Time and time again, the high upfront cost of electric buses when compared to diesel buses is a major hurdle that cities face when trying to clean up their carbon footprint. The benefits of electric buses are undeniable, including reduced pollution, savings on operation and maintenance of buses, and increased public health benefits. But even if the transit agency, the local government, citizens, and other stakeholders are all aligned on wanting zero-emissions transit options, the biggest question they have to answer is: How can they afford this increased upfront cost?
Our colleagues at the Financing Sustainable Cities Initiative (FSCI) are working to help city governments and investors bridge from innovation to implementation and tackle questions such as this. FSCI is a partnership between C40 and the WRI Ross Center for Sustainable Cities, funded by the Citi Foundation, to help accelerate and scale up investment in sustainable urban solutions like electric buses through their annual Clean Bus Finance Academy.
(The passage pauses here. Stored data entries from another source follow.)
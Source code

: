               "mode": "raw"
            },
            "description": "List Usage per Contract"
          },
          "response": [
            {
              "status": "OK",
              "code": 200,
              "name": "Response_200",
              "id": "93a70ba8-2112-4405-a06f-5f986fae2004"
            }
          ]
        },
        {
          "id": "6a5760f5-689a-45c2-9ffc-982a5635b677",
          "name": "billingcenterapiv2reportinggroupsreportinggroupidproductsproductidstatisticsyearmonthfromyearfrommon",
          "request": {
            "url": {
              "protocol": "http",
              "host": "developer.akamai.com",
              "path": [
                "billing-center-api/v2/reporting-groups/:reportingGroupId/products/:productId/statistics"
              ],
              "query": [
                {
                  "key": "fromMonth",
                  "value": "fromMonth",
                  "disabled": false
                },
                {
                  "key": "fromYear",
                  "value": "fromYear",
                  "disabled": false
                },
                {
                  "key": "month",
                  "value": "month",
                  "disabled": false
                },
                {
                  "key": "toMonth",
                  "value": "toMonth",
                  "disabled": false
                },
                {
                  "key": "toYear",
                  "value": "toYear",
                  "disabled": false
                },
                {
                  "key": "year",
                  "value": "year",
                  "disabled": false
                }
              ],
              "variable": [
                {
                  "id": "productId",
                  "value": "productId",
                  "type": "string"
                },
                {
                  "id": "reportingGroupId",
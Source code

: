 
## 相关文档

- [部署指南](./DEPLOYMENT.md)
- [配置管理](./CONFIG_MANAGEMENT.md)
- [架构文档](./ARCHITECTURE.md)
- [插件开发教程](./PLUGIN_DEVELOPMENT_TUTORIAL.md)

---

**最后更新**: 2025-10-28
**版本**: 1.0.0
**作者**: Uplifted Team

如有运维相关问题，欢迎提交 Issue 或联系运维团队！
At the second Clean Bus Finance Academy held in Quito, Ecuador this May, Dr. Holmes Hummel was invited to present on Pay As You Save (PAYS) for Clean Transport, an innovative model where a utility can offer to pay the upfront cost of bus batteries and charging equipment and then recover its cost with a fixed payment on the operator’s electricity bill. This approach reduces dependence on grants to overcome the upfront cost barrier, and as a result, cities can advance their clean transit goals much more quickly.
The Academy was attended by senior officials from nine different cities in Latin America, India, Europe, and North America as well as financial and technical experts.